- Occupation: Social entrepreneur
- Years active: 1973 - present
- Known for: Voluntary housing and environmental work.
- Awards: Social Entrepreneurs Ireland Award (2007)

= Jose Ospina =

Jose Ospina is an architect, housing development consultant and author.

==Life==
Originally from Colombia, he moved to the United Kingdom in 1969, before moving to Ireland in 1996. Starting off as a film student, he changed career paths in 1976. Ospina contributed to the Oxford Companion on Film (1976) from a Latin American perspective. The Guardian has credited him as "the brainchild" of London's first self-build housing co-operative by African-Caribbean Londoners in the 1990s.

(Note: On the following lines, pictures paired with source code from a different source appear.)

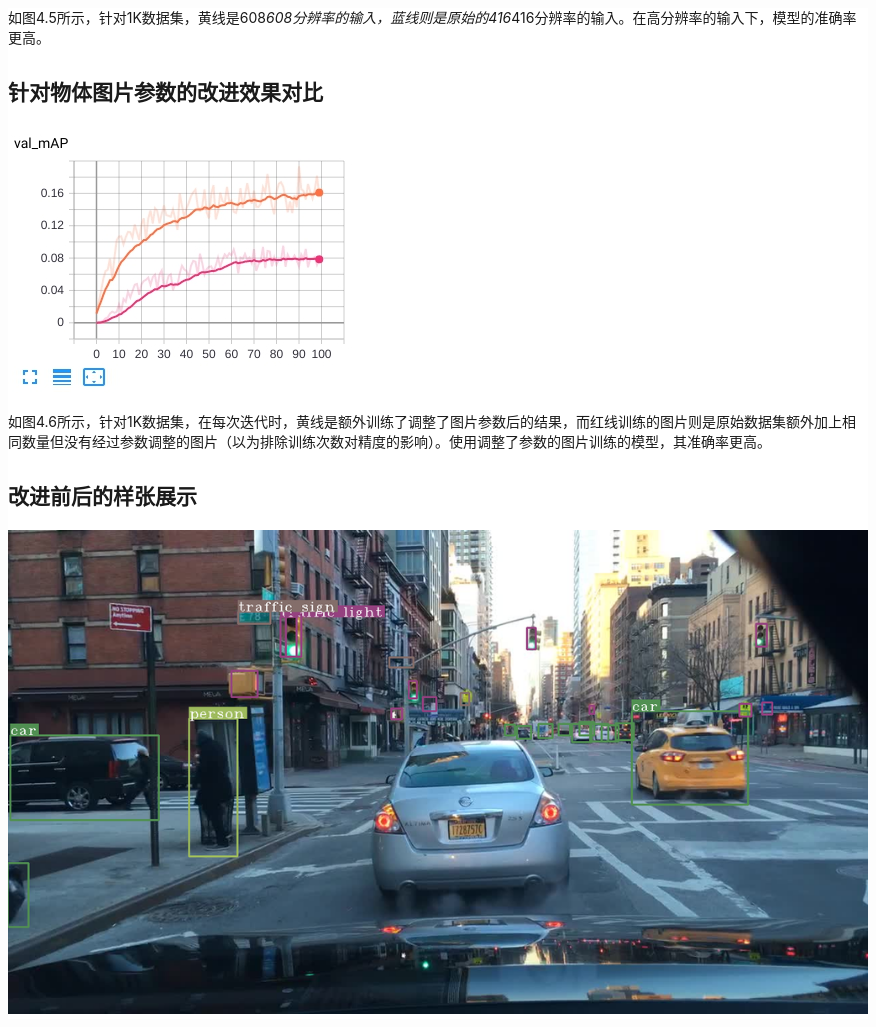 如图4.5所示，针对1K数据集，黄线是608*608分辨率的输入，蓝线则是原始的416*416分辨率的输入。在高分辨率的输入下，模型的准确率更高。

## **针对物体图片参数的改进效果对比**

![图4.6 针对1K数据集，调整图片参数训练与否的检测效果](物体检测算法YOLOv3的改进——论文/针对1K数据集，调整图片参数训练与否的检测效果.jpg)

如图4.6所示，针对1K数据集，在每次迭代时，黄线是额外训练了调整了图片参数后的结果，而红线训练的图片则是原始数据集额外加上相同数量但没有经过参数调整的图片（以为排除训练次数对精度的影响）。使用调整了参数的图片训练的模型，其准确率更高。

## **改进前后的样张展示**

![图4.7 改进前](物体检测算法YOLOv3的改进——论文/1558810140722.png) 
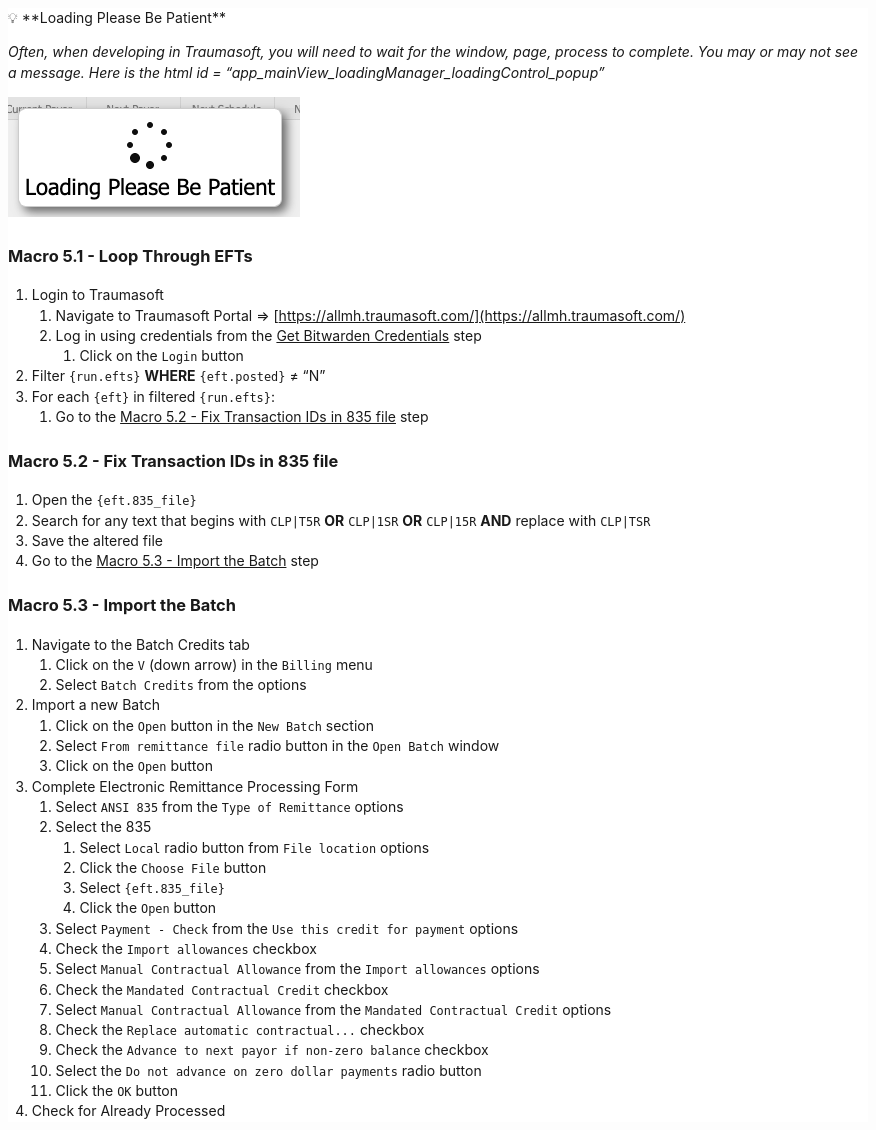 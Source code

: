 <aside>
💡 **Loading Please Be Patient**

*Often, when developing in Traumasoft, you will need to wait for the window, page, process to complete.
You may or may not see a message.  Here is the html id = “app_mainView_loadingManager_loadingControl_popup”*

![Untitled](AMH2%20-%20EFT%20Insurance%20Payment%20Posting%20ddea2c7b736248b999644d69a526426f/Untitled%2011.png)

</aside>

### Macro 5.1 - Loop Through EFTs

1. Login to Traumasoft
    1. Navigate to Traumasoft Portal ⇒ [https://allmh.traumasoft.com/](https://allmh.traumasoft.com/)
    2. Log in using credentials from the [Get Bitwarden Credentials](https://www.notion.so/Get-Bitwarden-Credentials-3b1d40b95e55419388f6a18b9660560e?pvs=21) step
        1. Click on the `Login` button
2. Filter `{run.efts}` **WHERE** `{eft.posted}` ≠ “N”
3. For each `{eft}` in filtered `{run.efts}`:
    1. Go to the [Macro 5.2 - Fix Transaction IDs in 835 file](https://www.notion.so/Macro-5-2-Fix-Transaction-IDs-in-835-file-dbf16f03f92f485088afd781b4c5d429?pvs=21) step

### Macro 5.2 - Fix Transaction IDs in 835 file

1. Open the `{eft.835_file}` 
2. Search for any text that begins with `CLP|T5R` **OR** `CLP|1SR` **OR** `CLP|15R` **AND** replace with `CLP|TSR`
3. Save the altered file
4. Go to the [Macro 5.3 - Import the Batch](https://www.notion.so/Macro-5-3-Import-the-Batch-9ef4d101ab434fc58366099a35b4941f?pvs=21) step

### Macro 5.3 - Import the Batch

1. Navigate to the Batch Credits tab
    1. Click on the `V` (down arrow) in the `Billing` menu
    2. Select `Batch Credits` from the options
2. Import a new Batch
    1. Click on the `Open` button in the `New Batch` section
    2.  Select `From remittance file` radio button in the `Open Batch` window
    3. Click on the `Open` button
3. Complete Electronic Remittance Processing Form
    1. Select `ANSI 835` from the `Type of Remittance` options
    2. Select the 835
        1. Select `Local` radio button from `File location` options
        2. Click the `Choose File` button 
        3. Select `{eft.835_file}` 
        4. Click the `Open` button
    3. Select `Payment - Check` from the `Use this credit for payment` options
    4. Check the `Import allowances` checkbox 
    5. Select `Manual Contractual Allowance` from the `Import allowances` options
    6. Check the `Mandated Contractual Credit` checkbox
    7. Select `Manual Contractual Allowance` from the `Mandated Contractual Credit` options
    8. Check the `Replace automatic contractual...` checkbox
    9. Check the `Advance to next payor if non-zero balance` checkbox
    10. Select the `Do not advance on zero dollar payments` radio button
    11. Click the `OK` button
4. Check for Already Processed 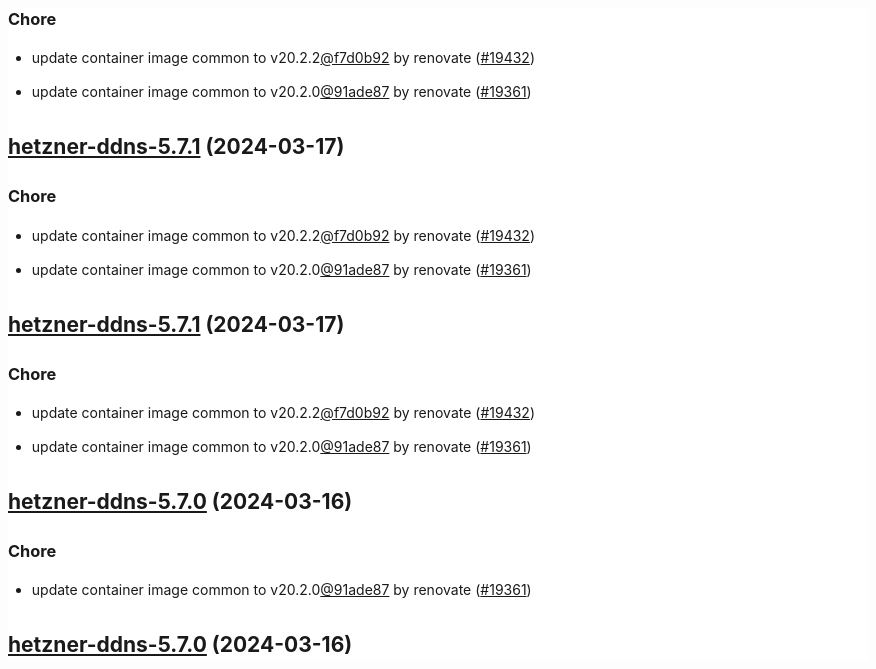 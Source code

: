 ### Chore



- update container image common to v20.2.2[@f7d0b92](https://github.com/f7d0b92) by renovate ([#19432](https://github.com/truecharts/charts/issues/19432))

- update container image common to v20.2.0[@91ade87](https://github.com/91ade87) by renovate ([#19361](https://github.com/truecharts/charts/issues/19361))


## [hetzner-ddns-5.7.1](https://github.com/truecharts/charts/compare/hetzner-ddns-5.6.0...hetzner-ddns-5.7.1) (2024-03-17)

### Chore



- update container image common to v20.2.2[@f7d0b92](https://github.com/f7d0b92) by renovate ([#19432](https://github.com/truecharts/charts/issues/19432))

- update container image common to v20.2.0[@91ade87](https://github.com/91ade87) by renovate ([#19361](https://github.com/truecharts/charts/issues/19361))


## [hetzner-ddns-5.7.1](https://github.com/truecharts/charts/compare/hetzner-ddns-5.6.0...hetzner-ddns-5.7.1) (2024-03-17)

### Chore



- update container image common to v20.2.2[@f7d0b92](https://github.com/f7d0b92) by renovate ([#19432](https://github.com/truecharts/charts/issues/19432))

- update container image common to v20.2.0[@91ade87](https://github.com/91ade87) by renovate ([#19361](https://github.com/truecharts/charts/issues/19361))


## [hetzner-ddns-5.7.0](https://github.com/truecharts/charts/compare/hetzner-ddns-5.6.0...hetzner-ddns-5.7.0) (2024-03-16)

### Chore



- update container image common to v20.2.0[@91ade87](https://github.com/91ade87) by renovate ([#19361](https://github.com/truecharts/charts/issues/19361))


## [hetzner-ddns-5.7.0](https://github.com/truecharts/charts/compare/hetzner-ddns-5.6.0...hetzner-ddns-5.7.0) (2024-03-16)
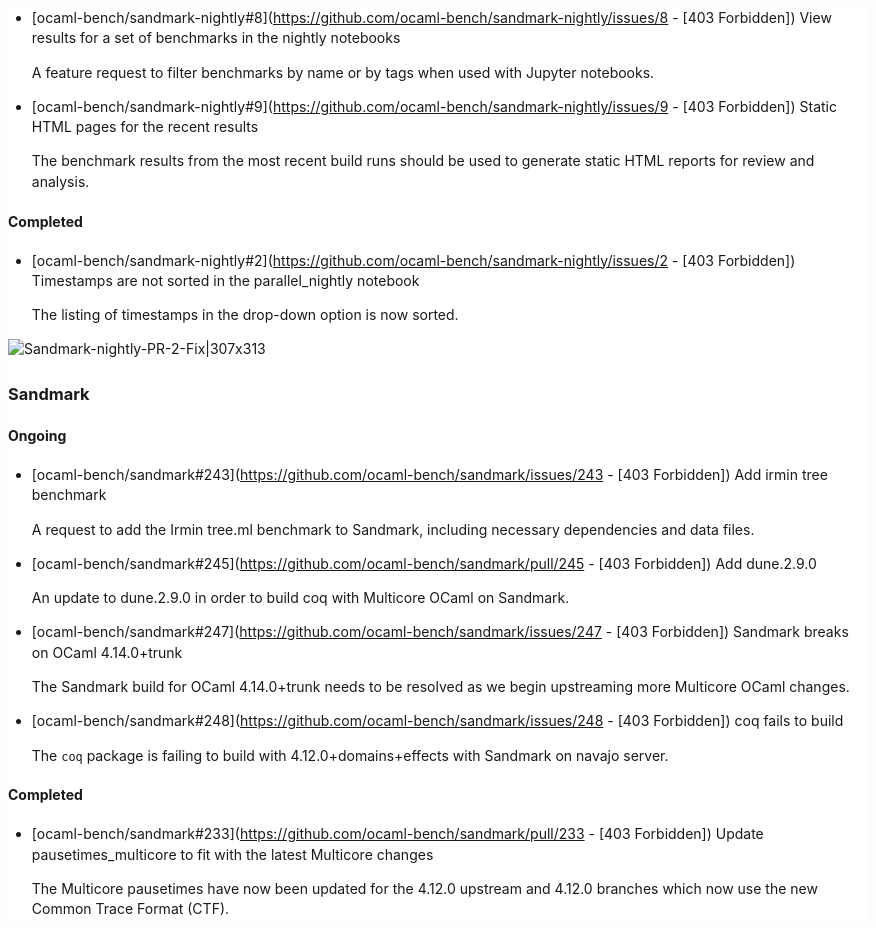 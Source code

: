 * [ocaml-bench/sandmark-nightly#8](https://github.com/ocaml-bench/sandmark-nightly/issues/8 - [403 Forbidden])
  View results for a set of benchmarks in the nightly notebooks

  A feature request to filter benchmarks by name or by tags when used
  with Jupyter notebooks.

* [ocaml-bench/sandmark-nightly#9](https://github.com/ocaml-bench/sandmark-nightly/issues/9 - [403 Forbidden])
  Static HTML pages for the recent results

  The benchmark results from the most recent build runs should be used
  to generate static HTML reports for review and analysis.

#### Completed

* [ocaml-bench/sandmark-nightly#2](https://github.com/ocaml-bench/sandmark-nightly/issues/2 - [403 Forbidden])
  Timestamps are not sorted in the parallel_nightly notebook
  
  The listing of timestamps in the drop-down option is now sorted.
  
![Sandmark-nightly-PR-2-Fix|307x313](https://discuss.ocaml.org/uploads/short-url/yH1GqDjGUKpHol6fVERCUgNsUfh.png)

### Sandmark

#### Ongoing

* [ocaml-bench/sandmark#243](https://github.com/ocaml-bench/sandmark/issues/243 - [403 Forbidden])
  Add irmin tree benchmark
  
  A request to add the Irmin tree.ml benchmark to Sandmark, including
  necessary dependencies and data files.

* [ocaml-bench/sandmark#245](https://github.com/ocaml-bench/sandmark/pull/245 - [403 Forbidden])
  Add dune.2.9.0

  An update to dune.2.9.0 in order to build coq with Multicore OCaml
  on Sandmark.

* [ocaml-bench/sandmark#247](https://github.com/ocaml-bench/sandmark/issues/247 - [403 Forbidden])
  Sandmark breaks on OCaml 4.14.0+trunk
  
  The Sandmark build for OCaml 4.14.0+trunk needs to be resolved as we
  begin upstreaming more Multicore OCaml changes.
  
* [ocaml-bench/sandmark#248](https://github.com/ocaml-bench/sandmark/issues/248 - [403 Forbidden])
  coq fails to build

  The `coq` package is failing to build with 4.12.0+domains+effects
  with Sandmark on navajo server.

#### Completed

* [ocaml-bench/sandmark#233](https://github.com/ocaml-bench/sandmark/pull/233 - [403 Forbidden])
  Update pausetimes_multicore to fit with the latest Multicore changes

  The Multicore pausetimes have now been updated for the 4.12.0
  upstream and 4.12.0 branches which now use the new Common Trace
  Format (CTF).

Ospina began working in housing in 1973 with Bristol Self- Help Housing Association. Ospina has worked with self-build organisations in South America, developed cooperative housing projects for CHISEL, a Secondary Housing Cooperative in south east London (two of these projects won the RIBA/DoE/NHBC design award), and worked for the South London Family Housing Association, and for Novas-Ouvertures Group in Ireland, among many others, according to cultivate.ie. In a 1999 book adaptation of Grand Designs, Ospina is described in an entry on the South London Family Housing Association as an "evangelical visionary figure".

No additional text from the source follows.